**Exercise instructions**
Your answer should be the exact lines of the data below from the one containing "1. As unauthenticated, visit" through the one containing "3. Upon logging"; please include nothing else.

**Dataset extract**
------------------------------------------------------------------------

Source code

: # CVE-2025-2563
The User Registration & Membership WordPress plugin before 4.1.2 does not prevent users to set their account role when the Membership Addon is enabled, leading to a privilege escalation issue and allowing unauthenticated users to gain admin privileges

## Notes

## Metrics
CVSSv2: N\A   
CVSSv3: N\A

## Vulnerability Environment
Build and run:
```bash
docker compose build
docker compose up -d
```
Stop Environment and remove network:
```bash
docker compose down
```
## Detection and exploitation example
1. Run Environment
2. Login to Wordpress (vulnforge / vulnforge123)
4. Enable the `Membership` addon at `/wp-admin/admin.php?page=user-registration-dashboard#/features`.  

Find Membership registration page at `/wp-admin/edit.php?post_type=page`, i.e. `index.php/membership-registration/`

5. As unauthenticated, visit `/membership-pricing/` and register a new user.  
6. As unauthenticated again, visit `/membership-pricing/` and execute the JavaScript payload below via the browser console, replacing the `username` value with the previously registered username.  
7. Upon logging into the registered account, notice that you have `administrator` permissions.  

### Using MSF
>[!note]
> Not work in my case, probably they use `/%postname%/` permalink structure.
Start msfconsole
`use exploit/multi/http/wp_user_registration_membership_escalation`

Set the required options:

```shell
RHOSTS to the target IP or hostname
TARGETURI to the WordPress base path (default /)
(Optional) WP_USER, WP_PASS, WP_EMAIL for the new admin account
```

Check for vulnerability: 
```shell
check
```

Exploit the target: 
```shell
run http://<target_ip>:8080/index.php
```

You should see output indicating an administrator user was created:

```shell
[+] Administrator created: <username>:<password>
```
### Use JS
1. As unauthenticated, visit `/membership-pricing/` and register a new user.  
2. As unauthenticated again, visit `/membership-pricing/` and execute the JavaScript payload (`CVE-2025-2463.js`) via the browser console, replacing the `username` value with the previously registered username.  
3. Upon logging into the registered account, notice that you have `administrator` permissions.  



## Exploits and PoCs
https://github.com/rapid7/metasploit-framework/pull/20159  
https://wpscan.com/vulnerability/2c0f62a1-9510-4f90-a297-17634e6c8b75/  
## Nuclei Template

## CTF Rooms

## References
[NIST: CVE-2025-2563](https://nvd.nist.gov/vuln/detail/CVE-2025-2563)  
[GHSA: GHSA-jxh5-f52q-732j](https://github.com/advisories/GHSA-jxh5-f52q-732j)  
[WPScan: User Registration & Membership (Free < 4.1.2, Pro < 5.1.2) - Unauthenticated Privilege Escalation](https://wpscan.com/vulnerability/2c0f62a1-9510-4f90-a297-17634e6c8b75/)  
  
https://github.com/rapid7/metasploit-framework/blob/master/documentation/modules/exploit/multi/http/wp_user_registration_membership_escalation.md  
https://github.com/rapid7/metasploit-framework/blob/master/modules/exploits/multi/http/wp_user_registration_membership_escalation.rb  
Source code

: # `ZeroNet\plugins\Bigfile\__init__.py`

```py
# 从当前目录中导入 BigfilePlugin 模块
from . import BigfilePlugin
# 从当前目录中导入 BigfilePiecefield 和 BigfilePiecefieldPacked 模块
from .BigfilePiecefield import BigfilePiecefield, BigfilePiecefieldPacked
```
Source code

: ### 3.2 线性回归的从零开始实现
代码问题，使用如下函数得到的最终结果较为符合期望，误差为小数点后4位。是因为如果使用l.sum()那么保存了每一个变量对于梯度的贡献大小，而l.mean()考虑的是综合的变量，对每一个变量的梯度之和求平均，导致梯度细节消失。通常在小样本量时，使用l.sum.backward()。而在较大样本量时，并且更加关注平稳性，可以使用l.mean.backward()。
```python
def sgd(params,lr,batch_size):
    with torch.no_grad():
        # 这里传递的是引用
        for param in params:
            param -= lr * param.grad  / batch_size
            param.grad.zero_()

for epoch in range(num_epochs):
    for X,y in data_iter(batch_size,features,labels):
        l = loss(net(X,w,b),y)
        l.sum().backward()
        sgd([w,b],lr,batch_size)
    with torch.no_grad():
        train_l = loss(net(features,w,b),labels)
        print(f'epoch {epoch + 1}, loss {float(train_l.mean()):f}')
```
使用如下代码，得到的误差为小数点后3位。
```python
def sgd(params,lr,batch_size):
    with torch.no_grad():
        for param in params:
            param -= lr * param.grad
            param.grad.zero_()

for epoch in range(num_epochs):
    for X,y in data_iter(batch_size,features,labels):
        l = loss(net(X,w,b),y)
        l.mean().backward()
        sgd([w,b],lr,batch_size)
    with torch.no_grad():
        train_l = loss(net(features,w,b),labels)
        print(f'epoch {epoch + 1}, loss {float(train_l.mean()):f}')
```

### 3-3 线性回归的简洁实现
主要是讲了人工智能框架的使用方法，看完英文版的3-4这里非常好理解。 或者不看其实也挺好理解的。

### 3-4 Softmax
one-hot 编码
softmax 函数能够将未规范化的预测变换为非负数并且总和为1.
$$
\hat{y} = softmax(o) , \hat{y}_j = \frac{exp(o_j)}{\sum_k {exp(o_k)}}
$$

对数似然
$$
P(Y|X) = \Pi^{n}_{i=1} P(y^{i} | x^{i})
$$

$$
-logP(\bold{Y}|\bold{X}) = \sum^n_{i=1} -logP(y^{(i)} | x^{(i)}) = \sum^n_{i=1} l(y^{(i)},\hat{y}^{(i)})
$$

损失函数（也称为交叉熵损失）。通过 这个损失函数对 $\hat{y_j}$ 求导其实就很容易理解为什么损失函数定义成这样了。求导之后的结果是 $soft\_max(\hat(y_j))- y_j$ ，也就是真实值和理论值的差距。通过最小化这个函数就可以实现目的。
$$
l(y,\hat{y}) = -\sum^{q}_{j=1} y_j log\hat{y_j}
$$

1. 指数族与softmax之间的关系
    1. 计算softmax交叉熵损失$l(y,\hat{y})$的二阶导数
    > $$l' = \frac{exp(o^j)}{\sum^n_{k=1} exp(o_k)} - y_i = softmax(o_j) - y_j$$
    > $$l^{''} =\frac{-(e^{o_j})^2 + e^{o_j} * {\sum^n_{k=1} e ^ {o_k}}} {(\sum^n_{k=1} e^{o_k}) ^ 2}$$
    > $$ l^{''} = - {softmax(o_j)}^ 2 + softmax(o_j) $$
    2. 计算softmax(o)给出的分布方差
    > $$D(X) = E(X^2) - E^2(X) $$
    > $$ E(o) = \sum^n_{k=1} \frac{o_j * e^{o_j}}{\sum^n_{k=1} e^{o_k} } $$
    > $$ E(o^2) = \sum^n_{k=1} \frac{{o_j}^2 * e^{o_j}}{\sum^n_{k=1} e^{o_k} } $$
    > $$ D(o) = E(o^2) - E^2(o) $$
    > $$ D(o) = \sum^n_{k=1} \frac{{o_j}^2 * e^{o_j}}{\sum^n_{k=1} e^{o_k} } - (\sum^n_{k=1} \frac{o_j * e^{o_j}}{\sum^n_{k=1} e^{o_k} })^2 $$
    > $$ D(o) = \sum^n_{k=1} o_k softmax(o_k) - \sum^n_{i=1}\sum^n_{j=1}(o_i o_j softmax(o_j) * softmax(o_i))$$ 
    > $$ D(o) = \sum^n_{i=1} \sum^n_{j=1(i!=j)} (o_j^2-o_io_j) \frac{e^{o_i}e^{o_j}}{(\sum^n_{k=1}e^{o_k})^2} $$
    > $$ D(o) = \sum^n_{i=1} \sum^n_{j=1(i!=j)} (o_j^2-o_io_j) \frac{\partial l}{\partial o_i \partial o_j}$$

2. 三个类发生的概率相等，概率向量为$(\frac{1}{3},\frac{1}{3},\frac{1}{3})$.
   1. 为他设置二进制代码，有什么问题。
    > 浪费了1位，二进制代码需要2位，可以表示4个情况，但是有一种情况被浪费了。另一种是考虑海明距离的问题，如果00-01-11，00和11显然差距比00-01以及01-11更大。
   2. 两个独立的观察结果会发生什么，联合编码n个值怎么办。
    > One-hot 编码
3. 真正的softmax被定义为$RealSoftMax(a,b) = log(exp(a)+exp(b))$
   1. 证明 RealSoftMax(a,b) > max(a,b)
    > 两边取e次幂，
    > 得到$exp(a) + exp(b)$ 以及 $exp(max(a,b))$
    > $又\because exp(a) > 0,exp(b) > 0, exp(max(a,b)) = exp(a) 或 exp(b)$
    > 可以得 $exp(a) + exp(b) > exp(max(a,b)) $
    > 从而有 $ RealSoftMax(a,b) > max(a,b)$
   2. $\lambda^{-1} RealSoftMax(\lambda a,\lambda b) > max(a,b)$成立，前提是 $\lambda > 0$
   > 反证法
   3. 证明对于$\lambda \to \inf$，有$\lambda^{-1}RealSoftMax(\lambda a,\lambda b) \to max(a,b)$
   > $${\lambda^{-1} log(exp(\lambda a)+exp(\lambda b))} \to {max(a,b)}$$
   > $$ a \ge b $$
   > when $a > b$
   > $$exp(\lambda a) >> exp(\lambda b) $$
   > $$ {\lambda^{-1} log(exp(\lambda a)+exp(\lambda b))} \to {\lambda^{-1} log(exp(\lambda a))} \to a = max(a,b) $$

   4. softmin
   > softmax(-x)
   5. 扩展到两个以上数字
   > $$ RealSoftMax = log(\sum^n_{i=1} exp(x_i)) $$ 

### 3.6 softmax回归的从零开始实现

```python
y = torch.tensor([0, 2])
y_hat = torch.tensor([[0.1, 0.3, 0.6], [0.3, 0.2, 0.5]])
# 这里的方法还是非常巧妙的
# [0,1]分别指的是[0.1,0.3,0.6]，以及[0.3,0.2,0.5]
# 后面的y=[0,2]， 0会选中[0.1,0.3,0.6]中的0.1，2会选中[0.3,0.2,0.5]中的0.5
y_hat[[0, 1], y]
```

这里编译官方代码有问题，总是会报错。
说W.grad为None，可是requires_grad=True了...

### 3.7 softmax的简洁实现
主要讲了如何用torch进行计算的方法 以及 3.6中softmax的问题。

------------------------------------------------------------------------

**Written reply**
1. As unauthenticated, visit `/membership-pricing/` and register a new user.  
2. As unauthenticated again, visit `/membership-pricing/` and execute the JavaScript payload (`CVE-2025-2463.js`) via the browser console, replacing the `username` value with the previously registered username.  
3. Upon logging into the registered account, notice that you have `administrator` permissions.  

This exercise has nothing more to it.